How to Scrape a popup using python and selenium

Question

I'm trying to scrape Ngo's data like name,mobile no,city etc from https://ngodarpan.gov.in/index.php/search/. It has names of the NGOs in a table format and on clicking on each name gives way to a pop up page. In my code below, I'm extracting the onclick attribute for each NGO.I am making a get followed by a post request to extract the data. I've tried accessing it using selenium but the json data is not coming.

list_of_cells = []
for cell in row.find_all('td'):
        text = cell.text.replace("&nbsp;", "") 
        list_of_cells.append(text)
 list_of_rows.append(list_of_cells)
 writer=csv.writer(f)
 writer.writerow(list_of_cells)

By implementing above portion we can get entire details of the table of all the pages .In this website there are 7721 pages.we can simply change number_of_pages var.

But our motive is to find Ngo phone no/email id which is the main purpose we will get after clicking ngo name link.But it is not a href to link rather it a api get req followed by post request to fetch data.find in network section of inspect

driver.get("https://ngodarpan.gov.in/index.php/search/") # load the web page
sleep(2)
....
....
driver.find_element(By.NAME,"commit").submit()
for page in range(number_of_pages - 1):
    list_of_rows = []
    src = driver.page_source # gets the html source of the page
    parser = BeautifulSoup(src,'html.parser') 
    sleep(1)
    table = parser.find("table",{ "class" : "table table-bordered table-striped" })
    sleep(1)
    for row in table.find_all('tr')[:]:
        list_of_cells = []
        for cell in row.find_all('td'):
                x = requests.get("https://ngodarpan.gov.in/index.php/ajaxcontroller/get_csrf")
                dat=x.json()
                z=dat["csrf_token"]
                print(z) # prints csrf token
                r= requests.post("https://ngodarpan.gov.in/index.php/ajaxcontroller/show_ngo_info", data = {'id':'','csrf_test_name':'z'})
                json_data=r.text  # i guess here is something not working it is printing html text but we need text data of post request like mob,email,and here it will print all the data .
                with open('data1.json', 'a') as outfile:
                    json.dump(json_data, outfile)
    driver.find_element_by_xpath("//a[contains(text(),'»')]").click()

There is no such error message the code is running but it is printing html content

<html>
...
...
<body>
        <div id="container">
                <h1>An Error Was Encountered</h1>
                <p>The action you have requested is not allowed.</p>    </div>
</body>
</html>

Could you edit your question to show a sample search, and the start of the results you are trying to extract. — Martin Evans
– Martin Evans, Commented Jul 8, 2019 at 19:37
My main motive is to extract mobile no or email id which is appearing after clicking the ngo name. — Akash Rao
– Akash Rao, Commented Jul 10, 2019 at 7:49
Your token is passed as a string z not the variable, try ata = {'id':'','csrf_test_name':z}. You would also need to pass a suitable id — Martin Evans
– Martin Evans, Commented Jul 10, 2019 at 12:01

Martin Evans · Accepted Answer · 2019-07-11 18:24:27Z

1

This could be done much faster by avoiding the use of Selenium. Their site appears to continually request a token prior to each request, you might find it is possible to skip this.

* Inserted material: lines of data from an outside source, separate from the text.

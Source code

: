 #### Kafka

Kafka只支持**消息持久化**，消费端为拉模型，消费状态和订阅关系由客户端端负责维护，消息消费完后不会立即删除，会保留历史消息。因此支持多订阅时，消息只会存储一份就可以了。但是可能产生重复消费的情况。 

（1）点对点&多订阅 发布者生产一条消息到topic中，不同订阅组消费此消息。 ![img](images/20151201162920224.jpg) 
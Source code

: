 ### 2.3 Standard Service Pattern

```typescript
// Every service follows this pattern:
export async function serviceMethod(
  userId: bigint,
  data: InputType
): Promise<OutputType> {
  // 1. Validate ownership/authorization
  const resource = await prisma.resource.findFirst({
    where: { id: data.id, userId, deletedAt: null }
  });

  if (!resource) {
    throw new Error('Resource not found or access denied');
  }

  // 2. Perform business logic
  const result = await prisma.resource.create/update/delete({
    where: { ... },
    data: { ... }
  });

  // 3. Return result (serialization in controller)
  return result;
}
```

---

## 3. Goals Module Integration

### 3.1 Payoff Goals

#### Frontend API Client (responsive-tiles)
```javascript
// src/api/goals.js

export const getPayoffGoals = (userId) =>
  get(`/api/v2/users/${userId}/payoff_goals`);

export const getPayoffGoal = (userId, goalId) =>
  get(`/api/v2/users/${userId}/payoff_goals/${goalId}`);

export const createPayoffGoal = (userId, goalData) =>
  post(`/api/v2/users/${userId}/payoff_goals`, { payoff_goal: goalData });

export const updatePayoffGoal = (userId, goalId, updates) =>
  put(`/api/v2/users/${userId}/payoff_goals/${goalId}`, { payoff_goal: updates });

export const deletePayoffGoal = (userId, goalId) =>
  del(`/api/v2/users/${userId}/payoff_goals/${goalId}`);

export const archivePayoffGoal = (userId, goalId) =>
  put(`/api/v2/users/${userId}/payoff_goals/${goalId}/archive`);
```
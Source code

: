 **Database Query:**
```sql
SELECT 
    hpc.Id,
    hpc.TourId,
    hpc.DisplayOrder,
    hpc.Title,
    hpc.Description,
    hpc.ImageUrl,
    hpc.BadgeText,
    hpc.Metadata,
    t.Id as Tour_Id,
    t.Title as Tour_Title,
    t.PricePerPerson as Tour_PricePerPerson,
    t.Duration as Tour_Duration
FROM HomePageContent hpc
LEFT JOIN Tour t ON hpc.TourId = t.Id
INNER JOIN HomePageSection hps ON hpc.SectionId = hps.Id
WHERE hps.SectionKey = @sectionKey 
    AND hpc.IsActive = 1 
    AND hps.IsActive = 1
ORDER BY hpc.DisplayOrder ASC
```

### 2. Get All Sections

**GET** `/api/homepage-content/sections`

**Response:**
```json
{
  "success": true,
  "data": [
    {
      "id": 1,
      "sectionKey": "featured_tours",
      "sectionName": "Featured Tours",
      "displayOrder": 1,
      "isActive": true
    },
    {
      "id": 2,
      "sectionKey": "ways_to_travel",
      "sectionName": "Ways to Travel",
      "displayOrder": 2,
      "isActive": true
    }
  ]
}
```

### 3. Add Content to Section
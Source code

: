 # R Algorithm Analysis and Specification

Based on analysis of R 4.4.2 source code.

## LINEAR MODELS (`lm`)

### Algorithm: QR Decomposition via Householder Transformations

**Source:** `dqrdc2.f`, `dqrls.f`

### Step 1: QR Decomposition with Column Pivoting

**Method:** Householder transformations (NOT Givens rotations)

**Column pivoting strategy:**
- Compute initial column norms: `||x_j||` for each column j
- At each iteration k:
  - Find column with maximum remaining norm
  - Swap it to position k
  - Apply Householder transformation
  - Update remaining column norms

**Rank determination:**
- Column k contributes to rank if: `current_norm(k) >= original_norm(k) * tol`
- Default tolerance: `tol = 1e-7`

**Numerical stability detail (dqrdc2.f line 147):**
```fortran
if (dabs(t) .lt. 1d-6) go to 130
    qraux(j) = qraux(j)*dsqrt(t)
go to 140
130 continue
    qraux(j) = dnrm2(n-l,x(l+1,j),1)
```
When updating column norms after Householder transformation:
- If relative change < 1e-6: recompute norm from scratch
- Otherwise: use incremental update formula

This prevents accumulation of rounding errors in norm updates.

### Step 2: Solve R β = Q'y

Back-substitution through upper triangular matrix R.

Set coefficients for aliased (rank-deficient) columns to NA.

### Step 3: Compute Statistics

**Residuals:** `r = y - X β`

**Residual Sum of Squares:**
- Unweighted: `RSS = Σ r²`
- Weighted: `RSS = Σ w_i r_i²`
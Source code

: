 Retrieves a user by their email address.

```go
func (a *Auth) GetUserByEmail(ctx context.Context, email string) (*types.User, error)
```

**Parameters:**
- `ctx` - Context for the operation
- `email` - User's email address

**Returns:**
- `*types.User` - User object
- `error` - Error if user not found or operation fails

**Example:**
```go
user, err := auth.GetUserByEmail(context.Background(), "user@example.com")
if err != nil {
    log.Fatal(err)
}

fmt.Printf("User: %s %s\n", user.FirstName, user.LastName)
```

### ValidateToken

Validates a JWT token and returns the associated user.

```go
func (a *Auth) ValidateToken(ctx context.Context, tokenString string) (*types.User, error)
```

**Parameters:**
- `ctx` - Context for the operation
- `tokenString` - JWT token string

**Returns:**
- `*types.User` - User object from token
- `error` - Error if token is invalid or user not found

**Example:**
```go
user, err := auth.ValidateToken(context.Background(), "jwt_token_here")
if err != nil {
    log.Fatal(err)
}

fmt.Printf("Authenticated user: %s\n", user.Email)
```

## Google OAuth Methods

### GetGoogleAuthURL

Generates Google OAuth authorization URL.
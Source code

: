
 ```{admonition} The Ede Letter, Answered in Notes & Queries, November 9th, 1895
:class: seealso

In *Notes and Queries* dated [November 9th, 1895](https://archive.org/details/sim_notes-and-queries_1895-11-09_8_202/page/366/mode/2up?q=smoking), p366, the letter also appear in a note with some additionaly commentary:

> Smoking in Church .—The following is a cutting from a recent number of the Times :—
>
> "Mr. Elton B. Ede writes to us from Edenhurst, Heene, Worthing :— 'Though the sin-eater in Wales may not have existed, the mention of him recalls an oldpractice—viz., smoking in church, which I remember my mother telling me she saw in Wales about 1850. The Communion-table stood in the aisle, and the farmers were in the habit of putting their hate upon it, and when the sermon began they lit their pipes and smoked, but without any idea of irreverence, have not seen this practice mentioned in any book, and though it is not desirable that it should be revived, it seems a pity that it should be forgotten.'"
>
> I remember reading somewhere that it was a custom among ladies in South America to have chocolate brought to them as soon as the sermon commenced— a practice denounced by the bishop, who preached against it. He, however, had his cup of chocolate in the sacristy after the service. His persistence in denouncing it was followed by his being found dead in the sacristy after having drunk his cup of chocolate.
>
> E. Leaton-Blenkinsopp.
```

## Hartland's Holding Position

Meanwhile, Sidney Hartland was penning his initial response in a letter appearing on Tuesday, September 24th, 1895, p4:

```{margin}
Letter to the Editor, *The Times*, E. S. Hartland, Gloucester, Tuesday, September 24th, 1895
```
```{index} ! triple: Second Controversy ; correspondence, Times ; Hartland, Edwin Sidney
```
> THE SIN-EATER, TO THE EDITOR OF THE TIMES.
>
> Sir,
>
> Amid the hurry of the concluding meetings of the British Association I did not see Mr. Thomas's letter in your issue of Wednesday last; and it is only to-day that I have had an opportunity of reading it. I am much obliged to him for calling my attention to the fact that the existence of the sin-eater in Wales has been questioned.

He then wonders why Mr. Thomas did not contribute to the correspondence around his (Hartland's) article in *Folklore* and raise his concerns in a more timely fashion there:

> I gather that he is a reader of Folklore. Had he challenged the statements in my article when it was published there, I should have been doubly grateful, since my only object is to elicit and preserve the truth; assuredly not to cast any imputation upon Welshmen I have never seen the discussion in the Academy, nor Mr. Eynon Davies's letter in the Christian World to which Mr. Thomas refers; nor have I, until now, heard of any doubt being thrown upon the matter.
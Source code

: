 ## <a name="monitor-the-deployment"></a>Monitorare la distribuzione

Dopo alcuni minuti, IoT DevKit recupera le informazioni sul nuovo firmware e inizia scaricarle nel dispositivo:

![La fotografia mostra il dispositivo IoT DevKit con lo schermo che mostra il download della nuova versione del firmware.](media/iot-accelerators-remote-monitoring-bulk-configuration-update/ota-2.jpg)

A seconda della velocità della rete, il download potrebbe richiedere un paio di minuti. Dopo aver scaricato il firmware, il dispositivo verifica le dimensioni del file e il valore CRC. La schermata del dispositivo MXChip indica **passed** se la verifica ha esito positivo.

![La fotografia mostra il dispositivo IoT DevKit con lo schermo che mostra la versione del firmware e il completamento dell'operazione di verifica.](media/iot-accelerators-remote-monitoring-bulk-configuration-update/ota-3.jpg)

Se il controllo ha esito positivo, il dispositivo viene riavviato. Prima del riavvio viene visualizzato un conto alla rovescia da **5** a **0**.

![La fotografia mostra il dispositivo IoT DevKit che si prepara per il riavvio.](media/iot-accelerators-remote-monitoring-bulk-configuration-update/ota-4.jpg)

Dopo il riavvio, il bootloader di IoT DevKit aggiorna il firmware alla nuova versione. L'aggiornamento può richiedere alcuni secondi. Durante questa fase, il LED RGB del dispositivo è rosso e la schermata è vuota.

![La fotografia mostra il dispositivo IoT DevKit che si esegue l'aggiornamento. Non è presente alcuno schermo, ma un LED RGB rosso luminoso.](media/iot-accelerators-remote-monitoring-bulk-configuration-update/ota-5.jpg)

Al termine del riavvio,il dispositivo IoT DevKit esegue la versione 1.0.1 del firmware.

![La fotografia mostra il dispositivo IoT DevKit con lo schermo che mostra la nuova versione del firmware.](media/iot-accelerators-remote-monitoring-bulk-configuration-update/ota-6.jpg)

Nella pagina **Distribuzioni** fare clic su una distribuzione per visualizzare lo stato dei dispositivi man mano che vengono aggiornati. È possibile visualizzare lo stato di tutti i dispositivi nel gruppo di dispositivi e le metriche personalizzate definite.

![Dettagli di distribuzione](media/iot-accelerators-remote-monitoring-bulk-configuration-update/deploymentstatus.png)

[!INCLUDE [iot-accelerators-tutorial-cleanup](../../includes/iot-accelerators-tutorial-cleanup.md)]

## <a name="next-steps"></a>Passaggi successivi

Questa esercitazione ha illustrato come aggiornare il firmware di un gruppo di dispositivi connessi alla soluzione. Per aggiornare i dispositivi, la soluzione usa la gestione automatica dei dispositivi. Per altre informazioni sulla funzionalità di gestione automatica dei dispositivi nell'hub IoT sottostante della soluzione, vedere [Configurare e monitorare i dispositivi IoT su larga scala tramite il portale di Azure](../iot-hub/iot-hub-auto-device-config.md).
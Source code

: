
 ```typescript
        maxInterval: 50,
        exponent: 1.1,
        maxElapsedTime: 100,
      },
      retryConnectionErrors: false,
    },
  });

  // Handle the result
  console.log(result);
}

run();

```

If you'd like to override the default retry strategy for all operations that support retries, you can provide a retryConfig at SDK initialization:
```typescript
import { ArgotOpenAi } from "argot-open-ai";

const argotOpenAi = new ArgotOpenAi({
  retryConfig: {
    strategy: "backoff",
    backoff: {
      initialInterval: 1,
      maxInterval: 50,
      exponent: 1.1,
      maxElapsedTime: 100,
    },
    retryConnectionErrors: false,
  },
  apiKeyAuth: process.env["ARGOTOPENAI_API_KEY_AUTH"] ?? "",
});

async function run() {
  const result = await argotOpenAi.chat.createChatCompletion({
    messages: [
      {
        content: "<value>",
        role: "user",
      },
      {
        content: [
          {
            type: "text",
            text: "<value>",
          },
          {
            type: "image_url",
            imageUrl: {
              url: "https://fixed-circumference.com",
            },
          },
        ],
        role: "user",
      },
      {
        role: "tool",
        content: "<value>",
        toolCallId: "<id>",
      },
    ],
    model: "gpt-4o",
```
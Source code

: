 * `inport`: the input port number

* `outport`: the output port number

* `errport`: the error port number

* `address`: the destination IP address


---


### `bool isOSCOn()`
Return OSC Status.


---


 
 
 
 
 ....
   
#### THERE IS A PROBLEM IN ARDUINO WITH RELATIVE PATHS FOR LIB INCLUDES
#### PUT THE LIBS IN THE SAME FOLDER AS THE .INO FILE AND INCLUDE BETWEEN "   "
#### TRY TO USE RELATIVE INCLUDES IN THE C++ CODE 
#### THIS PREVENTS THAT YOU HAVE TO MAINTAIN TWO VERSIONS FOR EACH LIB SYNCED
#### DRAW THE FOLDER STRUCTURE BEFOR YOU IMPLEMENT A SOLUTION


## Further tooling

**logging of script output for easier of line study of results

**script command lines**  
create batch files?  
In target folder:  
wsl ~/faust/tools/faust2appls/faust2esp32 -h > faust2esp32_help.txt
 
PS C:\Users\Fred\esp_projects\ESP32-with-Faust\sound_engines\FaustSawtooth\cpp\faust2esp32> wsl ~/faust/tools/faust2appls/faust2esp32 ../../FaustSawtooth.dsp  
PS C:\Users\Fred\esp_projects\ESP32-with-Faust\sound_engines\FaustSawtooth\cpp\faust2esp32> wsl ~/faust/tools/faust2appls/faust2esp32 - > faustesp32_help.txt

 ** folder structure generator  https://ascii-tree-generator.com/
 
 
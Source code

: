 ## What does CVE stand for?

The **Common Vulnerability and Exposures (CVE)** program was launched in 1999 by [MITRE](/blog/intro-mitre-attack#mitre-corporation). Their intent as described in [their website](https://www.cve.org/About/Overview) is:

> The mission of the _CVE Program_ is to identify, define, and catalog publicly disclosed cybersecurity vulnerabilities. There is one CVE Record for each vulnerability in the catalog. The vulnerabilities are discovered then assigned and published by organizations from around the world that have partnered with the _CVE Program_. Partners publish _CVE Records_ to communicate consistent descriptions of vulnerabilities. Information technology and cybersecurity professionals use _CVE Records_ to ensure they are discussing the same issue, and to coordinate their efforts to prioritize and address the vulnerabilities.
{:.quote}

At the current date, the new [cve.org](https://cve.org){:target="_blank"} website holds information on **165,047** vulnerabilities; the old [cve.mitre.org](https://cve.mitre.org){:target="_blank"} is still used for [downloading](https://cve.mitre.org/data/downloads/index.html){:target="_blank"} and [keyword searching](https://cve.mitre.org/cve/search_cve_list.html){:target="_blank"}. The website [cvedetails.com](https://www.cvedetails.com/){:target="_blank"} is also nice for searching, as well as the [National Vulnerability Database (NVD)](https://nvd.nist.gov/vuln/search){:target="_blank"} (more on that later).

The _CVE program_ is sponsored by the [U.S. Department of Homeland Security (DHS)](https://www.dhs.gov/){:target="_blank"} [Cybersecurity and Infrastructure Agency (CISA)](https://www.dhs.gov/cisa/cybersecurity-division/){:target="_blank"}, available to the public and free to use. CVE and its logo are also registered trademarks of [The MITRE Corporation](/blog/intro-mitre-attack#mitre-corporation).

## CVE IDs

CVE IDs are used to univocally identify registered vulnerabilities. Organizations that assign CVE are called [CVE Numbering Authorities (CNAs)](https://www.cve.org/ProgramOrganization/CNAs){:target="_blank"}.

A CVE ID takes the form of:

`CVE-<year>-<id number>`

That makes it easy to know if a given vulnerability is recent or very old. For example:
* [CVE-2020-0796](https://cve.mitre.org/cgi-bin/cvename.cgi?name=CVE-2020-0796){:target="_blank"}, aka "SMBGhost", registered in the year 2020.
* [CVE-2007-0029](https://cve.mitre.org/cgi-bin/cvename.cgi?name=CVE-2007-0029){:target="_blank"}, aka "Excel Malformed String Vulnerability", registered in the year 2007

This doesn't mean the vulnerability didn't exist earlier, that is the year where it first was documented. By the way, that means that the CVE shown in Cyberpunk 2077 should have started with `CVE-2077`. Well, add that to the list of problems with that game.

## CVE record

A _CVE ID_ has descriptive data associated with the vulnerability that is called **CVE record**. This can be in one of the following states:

The following shows how to get the JSON containing the mobile number and email address:

from bs4 import BeautifulSoup
import requests
import time

def get_token(sess):
    req_csrf = sess.get('https://ngodarpan.gov.in/index.php/ajaxcontroller/get_csrf')
    return req_csrf.json()['csrf_token']


search_url = "https://ngodarpan.gov.in/index.php/ajaxcontroller/search_index_new/{}"
details_url = "https://ngodarpan.gov.in/index.php/ajaxcontroller/show_ngo_info"

sess = requests.Session()

for page in range(0, 10000, 10):    # Advance 10 at a time
    print(f"Getting results from {page}")

    for retry in range(1, 10):

        data = {
            'state_search' : 7, 
            'district_search' : '',
            'sector_search' : 'null',
            'ngo_type_search' : 'null',
            'ngo_name_search' : '',
            'unique_id_search' : '',
            'view_type' : 'detail_view',
            'csrf_test_name' : get_token(sess), 
        }

        req_search = sess.post(search_url.format(page), data=data, headers={'X-Requested-With' : 'XMLHttpRequest'})
        soup = BeautifulSoup(req_search.content, "html.parser")
        table = soup.find('table', id='example')

        if table:
            for tr in table.find_all('tr'):
                row = [td.text for td in tr.find_all('td')]
                link = tr.find('a', onclick=True)

                if link:
                    link_number = link['onclick'].strip("show_ngif(')")
                    req_details = sess.post(details_url, headers={'X-Requested-With' : 'XMLHttpRequest'}, data={'id' : link_number, 'csrf_test_name' : get_token(sess)})
                    json = req_details.json()
                    details = json['infor']['0']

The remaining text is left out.